- _Given information_
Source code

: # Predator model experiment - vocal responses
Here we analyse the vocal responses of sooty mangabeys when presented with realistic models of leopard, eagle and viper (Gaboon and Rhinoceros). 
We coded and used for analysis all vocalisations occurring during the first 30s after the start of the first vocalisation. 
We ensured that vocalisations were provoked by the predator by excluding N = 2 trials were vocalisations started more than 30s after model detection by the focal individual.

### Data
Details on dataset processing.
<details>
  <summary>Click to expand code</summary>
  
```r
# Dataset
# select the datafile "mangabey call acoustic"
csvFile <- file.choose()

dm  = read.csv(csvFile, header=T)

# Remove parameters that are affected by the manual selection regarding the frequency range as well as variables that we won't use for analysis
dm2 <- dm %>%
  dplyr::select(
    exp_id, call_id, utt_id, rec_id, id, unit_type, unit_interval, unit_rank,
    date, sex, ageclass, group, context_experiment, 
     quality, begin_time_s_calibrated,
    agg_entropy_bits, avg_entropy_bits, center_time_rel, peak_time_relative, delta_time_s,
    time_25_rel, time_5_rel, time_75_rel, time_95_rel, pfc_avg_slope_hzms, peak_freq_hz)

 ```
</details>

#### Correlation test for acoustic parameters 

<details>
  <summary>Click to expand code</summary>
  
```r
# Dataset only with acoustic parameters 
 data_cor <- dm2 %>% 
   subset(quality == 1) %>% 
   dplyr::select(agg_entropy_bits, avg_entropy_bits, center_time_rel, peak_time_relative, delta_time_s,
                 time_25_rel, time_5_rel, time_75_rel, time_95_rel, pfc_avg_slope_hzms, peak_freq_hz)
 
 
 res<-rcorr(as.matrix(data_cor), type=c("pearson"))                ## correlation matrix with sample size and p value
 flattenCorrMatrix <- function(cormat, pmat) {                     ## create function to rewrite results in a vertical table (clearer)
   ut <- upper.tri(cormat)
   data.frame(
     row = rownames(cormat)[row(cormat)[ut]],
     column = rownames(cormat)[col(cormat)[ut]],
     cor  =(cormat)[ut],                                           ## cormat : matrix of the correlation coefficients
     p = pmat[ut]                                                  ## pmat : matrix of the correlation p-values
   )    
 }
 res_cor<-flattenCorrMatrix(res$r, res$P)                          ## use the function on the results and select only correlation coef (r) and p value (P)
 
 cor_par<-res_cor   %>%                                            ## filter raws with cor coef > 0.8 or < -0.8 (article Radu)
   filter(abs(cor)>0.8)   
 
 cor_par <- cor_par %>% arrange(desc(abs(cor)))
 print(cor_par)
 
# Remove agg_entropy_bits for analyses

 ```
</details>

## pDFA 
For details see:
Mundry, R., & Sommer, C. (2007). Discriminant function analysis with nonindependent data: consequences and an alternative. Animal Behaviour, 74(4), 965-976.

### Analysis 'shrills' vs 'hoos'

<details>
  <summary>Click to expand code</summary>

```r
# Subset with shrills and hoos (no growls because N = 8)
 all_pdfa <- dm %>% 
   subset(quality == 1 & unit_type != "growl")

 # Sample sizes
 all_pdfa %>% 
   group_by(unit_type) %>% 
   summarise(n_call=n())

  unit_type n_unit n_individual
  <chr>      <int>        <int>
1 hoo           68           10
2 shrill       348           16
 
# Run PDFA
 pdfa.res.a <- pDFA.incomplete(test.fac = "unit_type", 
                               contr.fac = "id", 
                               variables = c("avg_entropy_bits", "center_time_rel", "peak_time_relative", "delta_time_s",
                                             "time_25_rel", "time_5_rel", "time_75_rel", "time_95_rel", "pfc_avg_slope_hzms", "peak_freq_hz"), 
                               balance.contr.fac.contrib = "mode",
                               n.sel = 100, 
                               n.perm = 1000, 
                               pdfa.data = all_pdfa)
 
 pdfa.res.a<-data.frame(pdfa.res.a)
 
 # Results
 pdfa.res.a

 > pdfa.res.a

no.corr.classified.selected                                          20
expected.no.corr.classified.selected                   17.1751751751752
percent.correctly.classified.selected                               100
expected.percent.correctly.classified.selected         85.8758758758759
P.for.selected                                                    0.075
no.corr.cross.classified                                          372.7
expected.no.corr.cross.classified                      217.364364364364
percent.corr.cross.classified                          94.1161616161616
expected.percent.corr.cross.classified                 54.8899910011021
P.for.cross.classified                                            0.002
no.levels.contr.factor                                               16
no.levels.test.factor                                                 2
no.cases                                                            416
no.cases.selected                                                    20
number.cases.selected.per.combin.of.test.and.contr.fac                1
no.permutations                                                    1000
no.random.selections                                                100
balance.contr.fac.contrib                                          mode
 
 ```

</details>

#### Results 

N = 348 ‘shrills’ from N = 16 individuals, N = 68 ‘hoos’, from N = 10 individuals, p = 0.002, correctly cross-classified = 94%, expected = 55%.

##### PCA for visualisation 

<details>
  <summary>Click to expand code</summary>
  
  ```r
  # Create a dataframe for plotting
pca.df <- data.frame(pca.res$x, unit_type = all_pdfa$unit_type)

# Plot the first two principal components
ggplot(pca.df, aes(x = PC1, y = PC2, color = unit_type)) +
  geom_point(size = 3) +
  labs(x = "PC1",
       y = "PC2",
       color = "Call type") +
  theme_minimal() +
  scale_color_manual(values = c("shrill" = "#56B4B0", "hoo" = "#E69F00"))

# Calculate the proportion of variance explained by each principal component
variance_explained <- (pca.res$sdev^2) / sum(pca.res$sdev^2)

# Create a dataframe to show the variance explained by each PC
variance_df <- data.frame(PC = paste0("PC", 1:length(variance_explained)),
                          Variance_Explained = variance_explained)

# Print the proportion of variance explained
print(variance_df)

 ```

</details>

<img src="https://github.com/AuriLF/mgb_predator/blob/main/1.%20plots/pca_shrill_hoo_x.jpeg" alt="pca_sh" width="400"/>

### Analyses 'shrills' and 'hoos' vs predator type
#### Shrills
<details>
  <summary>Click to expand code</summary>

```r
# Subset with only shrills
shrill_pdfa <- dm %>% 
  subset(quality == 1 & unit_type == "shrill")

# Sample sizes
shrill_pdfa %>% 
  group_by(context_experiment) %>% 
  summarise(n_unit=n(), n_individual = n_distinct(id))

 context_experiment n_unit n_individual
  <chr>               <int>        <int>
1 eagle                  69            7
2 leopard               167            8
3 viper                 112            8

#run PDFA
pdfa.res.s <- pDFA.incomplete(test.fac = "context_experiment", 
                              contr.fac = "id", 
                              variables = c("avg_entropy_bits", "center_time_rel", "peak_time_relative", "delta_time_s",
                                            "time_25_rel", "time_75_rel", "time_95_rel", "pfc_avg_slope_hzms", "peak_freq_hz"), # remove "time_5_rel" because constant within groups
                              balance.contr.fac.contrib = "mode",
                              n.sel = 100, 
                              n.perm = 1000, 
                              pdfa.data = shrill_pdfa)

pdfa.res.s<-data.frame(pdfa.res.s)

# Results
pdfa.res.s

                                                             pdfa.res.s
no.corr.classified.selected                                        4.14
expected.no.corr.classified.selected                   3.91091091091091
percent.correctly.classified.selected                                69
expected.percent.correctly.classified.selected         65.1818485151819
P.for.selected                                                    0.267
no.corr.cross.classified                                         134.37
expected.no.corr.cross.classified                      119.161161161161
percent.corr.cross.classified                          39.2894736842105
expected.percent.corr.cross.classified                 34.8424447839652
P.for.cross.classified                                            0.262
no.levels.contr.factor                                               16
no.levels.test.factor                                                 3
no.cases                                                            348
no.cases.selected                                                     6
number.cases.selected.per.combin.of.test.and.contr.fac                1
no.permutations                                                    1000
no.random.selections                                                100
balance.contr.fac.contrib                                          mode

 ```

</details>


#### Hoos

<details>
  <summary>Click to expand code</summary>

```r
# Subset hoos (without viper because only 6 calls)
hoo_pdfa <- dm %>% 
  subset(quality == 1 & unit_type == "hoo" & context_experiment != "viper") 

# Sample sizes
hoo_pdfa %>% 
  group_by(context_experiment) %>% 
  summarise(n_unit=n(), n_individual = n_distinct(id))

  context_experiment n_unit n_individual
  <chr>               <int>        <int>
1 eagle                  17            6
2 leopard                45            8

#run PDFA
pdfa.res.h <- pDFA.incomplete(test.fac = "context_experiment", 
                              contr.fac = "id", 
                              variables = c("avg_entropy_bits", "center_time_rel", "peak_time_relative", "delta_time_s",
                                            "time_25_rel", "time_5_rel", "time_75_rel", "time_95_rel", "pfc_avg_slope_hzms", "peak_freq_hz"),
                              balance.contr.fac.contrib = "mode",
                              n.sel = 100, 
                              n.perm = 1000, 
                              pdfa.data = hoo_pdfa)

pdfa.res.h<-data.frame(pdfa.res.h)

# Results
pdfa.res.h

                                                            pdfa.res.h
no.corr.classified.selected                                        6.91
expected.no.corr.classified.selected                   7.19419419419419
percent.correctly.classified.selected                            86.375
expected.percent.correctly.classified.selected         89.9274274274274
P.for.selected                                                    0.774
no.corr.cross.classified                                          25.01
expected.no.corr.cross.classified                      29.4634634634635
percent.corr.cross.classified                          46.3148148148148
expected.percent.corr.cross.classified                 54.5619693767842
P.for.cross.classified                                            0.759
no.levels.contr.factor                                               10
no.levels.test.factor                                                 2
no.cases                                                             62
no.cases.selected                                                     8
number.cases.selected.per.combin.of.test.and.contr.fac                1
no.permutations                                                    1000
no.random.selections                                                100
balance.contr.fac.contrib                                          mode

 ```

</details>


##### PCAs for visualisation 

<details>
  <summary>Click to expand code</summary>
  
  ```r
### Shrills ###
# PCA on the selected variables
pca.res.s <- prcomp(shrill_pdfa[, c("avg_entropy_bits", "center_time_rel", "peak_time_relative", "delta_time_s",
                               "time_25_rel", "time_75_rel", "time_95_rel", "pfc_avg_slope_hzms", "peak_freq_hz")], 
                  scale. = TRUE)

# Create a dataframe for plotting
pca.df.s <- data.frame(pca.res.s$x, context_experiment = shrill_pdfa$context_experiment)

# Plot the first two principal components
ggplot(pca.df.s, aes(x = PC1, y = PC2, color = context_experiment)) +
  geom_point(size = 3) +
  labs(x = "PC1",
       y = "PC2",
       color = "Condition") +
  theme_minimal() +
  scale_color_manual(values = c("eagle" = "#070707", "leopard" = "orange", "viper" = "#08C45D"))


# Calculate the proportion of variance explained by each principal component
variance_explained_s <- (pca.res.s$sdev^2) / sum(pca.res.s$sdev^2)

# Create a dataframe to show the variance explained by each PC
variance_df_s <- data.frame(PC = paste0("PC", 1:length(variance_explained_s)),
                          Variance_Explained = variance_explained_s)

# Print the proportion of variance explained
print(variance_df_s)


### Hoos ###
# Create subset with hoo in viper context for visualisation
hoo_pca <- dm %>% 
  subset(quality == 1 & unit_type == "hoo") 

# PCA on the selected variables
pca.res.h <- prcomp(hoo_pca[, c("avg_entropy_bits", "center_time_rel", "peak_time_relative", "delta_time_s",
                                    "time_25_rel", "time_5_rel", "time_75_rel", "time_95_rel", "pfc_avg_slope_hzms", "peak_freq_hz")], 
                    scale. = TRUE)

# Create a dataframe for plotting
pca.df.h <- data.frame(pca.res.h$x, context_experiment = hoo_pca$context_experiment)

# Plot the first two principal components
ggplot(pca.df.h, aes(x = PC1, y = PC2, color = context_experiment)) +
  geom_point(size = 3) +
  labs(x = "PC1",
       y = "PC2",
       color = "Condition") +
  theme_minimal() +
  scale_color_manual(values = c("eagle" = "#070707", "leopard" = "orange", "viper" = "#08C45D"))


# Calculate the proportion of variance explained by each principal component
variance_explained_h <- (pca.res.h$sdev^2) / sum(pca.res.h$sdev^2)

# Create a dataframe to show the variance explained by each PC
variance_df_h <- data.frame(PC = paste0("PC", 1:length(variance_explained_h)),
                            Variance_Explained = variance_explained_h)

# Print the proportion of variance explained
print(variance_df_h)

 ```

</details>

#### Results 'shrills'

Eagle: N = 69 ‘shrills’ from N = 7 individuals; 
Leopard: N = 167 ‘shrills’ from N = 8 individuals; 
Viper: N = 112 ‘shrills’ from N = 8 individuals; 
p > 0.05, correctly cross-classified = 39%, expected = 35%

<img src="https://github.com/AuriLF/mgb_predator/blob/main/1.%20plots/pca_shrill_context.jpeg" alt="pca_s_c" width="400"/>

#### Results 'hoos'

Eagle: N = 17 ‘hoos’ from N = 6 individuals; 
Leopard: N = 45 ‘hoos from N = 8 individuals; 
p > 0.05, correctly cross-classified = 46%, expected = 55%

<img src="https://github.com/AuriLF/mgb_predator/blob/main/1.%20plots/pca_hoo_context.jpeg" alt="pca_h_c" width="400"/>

- _What is expected_
Report, for the data above, every line in which the string "only" appears.

- _Response box_
# Dataset only with acoustic parameters 
 res_cor<-flattenCorrMatrix(res$r, res$P)                          ## use the function on the results and select only correlation coef (r) and p value (P)
# Subset with only shrills
# Subset hoos (without viper because only 6 calls)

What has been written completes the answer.